**Task prompt**
Say how many lines in the records contain the string "logic", giving the number by itself.
(Information supplied begins)
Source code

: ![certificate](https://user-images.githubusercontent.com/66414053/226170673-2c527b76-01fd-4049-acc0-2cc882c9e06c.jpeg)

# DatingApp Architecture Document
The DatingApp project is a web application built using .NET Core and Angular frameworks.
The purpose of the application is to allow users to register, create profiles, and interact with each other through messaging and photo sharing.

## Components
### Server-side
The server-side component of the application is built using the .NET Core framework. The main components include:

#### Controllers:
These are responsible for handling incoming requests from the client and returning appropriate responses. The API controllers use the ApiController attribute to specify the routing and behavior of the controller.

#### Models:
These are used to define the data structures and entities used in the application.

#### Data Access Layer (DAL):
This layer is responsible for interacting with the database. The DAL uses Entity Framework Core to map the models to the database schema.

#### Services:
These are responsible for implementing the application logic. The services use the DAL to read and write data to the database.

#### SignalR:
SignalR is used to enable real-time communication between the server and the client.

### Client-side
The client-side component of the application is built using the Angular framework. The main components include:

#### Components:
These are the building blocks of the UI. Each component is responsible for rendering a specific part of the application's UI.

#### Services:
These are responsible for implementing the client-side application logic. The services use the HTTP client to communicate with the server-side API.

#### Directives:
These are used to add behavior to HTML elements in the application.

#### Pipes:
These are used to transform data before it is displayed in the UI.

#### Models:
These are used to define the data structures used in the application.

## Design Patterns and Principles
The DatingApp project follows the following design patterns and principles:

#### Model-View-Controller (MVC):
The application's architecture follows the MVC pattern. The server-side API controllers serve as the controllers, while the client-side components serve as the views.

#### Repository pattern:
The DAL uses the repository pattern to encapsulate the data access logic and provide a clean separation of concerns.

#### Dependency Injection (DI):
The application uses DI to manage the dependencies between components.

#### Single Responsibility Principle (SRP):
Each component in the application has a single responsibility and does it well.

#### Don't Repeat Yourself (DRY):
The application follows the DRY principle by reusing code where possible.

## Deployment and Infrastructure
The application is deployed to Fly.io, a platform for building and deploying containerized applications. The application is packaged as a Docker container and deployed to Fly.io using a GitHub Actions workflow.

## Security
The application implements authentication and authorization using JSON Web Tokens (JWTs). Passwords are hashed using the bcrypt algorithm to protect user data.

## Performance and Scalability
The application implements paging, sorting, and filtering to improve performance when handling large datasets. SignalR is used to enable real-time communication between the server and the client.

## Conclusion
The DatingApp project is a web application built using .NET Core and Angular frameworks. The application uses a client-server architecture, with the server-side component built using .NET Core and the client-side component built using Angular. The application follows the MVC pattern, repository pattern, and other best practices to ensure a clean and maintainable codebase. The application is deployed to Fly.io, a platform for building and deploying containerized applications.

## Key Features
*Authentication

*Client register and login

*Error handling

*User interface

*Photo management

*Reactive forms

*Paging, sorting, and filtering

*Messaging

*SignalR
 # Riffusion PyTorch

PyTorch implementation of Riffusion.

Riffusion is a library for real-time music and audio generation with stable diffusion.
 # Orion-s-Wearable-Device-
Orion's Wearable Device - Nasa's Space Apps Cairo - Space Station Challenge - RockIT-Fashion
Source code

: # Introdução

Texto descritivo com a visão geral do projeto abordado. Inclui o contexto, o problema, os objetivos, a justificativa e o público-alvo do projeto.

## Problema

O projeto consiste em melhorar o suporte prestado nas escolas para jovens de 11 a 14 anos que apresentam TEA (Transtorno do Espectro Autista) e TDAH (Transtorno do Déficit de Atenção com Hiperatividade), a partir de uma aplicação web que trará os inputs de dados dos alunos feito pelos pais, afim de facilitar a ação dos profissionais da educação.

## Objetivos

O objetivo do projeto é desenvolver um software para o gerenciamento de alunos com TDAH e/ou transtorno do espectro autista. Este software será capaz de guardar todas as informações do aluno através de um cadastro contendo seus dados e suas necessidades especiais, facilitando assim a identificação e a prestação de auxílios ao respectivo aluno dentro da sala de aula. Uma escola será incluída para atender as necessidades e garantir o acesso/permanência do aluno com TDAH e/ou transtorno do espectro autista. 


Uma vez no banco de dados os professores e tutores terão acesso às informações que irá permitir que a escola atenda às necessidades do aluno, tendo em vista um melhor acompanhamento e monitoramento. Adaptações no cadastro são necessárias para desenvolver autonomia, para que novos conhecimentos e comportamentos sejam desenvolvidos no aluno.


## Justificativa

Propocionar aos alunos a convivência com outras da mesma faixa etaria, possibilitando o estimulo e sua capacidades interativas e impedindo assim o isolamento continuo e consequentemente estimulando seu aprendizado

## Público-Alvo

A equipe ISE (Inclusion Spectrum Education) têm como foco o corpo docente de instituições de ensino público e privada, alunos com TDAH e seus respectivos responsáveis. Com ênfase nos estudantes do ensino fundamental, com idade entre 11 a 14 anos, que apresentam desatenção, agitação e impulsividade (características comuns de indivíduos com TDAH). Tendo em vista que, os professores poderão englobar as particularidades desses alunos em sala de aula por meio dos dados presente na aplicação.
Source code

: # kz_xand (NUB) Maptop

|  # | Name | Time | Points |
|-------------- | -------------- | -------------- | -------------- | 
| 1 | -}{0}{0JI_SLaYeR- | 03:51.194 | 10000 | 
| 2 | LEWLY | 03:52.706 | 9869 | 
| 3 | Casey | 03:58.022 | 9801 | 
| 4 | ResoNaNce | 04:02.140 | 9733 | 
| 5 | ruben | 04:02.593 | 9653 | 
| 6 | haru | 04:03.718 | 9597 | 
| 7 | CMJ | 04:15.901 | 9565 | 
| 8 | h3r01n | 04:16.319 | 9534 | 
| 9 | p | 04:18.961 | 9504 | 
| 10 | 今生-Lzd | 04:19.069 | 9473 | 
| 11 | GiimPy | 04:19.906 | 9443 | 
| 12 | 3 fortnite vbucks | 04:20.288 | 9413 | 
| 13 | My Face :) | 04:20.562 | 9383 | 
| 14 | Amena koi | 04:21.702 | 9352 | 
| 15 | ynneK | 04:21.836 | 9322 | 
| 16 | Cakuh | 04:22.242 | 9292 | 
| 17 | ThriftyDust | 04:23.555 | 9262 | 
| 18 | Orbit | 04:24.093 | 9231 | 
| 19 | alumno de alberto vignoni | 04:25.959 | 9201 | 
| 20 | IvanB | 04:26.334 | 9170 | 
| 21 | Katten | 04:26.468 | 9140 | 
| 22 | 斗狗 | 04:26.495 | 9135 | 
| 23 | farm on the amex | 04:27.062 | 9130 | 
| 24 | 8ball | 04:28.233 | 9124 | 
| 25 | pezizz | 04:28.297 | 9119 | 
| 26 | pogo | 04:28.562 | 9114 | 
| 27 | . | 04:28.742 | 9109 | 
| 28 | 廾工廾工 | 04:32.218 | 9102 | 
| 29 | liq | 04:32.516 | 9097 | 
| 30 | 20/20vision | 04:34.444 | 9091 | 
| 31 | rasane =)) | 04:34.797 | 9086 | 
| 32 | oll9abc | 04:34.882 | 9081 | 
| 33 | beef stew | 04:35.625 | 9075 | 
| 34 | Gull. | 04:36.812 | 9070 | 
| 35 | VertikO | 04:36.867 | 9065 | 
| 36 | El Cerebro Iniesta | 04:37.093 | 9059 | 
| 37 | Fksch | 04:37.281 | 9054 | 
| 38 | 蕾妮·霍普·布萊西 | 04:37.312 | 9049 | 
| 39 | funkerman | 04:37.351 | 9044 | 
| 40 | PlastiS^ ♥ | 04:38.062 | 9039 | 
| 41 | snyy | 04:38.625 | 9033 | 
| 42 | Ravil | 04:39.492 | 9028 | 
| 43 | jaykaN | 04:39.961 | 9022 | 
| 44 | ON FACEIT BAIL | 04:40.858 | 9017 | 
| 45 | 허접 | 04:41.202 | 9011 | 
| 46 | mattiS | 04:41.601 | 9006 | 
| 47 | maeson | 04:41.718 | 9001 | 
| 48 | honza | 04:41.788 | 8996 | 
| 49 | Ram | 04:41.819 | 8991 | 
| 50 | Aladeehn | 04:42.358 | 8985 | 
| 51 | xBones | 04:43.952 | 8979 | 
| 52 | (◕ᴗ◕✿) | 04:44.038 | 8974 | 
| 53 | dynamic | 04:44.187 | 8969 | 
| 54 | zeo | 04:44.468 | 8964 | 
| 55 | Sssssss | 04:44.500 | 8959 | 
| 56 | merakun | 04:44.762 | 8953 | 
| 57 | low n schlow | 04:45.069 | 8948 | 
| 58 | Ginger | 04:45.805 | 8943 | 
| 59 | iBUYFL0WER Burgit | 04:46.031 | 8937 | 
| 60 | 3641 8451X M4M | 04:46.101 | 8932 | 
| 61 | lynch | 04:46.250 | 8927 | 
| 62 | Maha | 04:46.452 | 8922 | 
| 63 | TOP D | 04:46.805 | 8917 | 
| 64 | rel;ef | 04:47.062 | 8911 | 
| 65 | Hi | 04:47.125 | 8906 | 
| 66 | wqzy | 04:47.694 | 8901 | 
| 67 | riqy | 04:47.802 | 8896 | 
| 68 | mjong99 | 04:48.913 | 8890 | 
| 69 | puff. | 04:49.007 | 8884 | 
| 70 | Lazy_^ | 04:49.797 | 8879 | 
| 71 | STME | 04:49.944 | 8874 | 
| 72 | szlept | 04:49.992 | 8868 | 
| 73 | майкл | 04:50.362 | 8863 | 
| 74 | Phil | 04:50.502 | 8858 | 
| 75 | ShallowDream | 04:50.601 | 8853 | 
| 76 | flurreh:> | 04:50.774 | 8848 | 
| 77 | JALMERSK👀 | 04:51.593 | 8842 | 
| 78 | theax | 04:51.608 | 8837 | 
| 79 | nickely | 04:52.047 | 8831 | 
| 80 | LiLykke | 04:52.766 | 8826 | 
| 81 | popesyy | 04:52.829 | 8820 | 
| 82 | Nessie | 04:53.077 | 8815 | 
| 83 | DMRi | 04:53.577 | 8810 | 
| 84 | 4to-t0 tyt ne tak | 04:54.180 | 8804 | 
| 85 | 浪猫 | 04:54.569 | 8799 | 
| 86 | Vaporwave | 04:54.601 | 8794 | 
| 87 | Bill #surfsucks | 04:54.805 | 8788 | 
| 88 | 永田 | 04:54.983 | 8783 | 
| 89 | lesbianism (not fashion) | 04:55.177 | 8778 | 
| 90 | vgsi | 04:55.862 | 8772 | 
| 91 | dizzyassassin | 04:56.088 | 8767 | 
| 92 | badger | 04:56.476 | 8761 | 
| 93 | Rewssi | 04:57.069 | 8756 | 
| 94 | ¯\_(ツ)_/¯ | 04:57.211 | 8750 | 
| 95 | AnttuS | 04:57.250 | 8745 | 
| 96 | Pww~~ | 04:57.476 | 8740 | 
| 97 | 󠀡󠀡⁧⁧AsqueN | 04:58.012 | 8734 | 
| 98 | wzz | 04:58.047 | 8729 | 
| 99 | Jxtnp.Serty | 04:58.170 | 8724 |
(Information supplied ends)
**Solution for this exercise**
3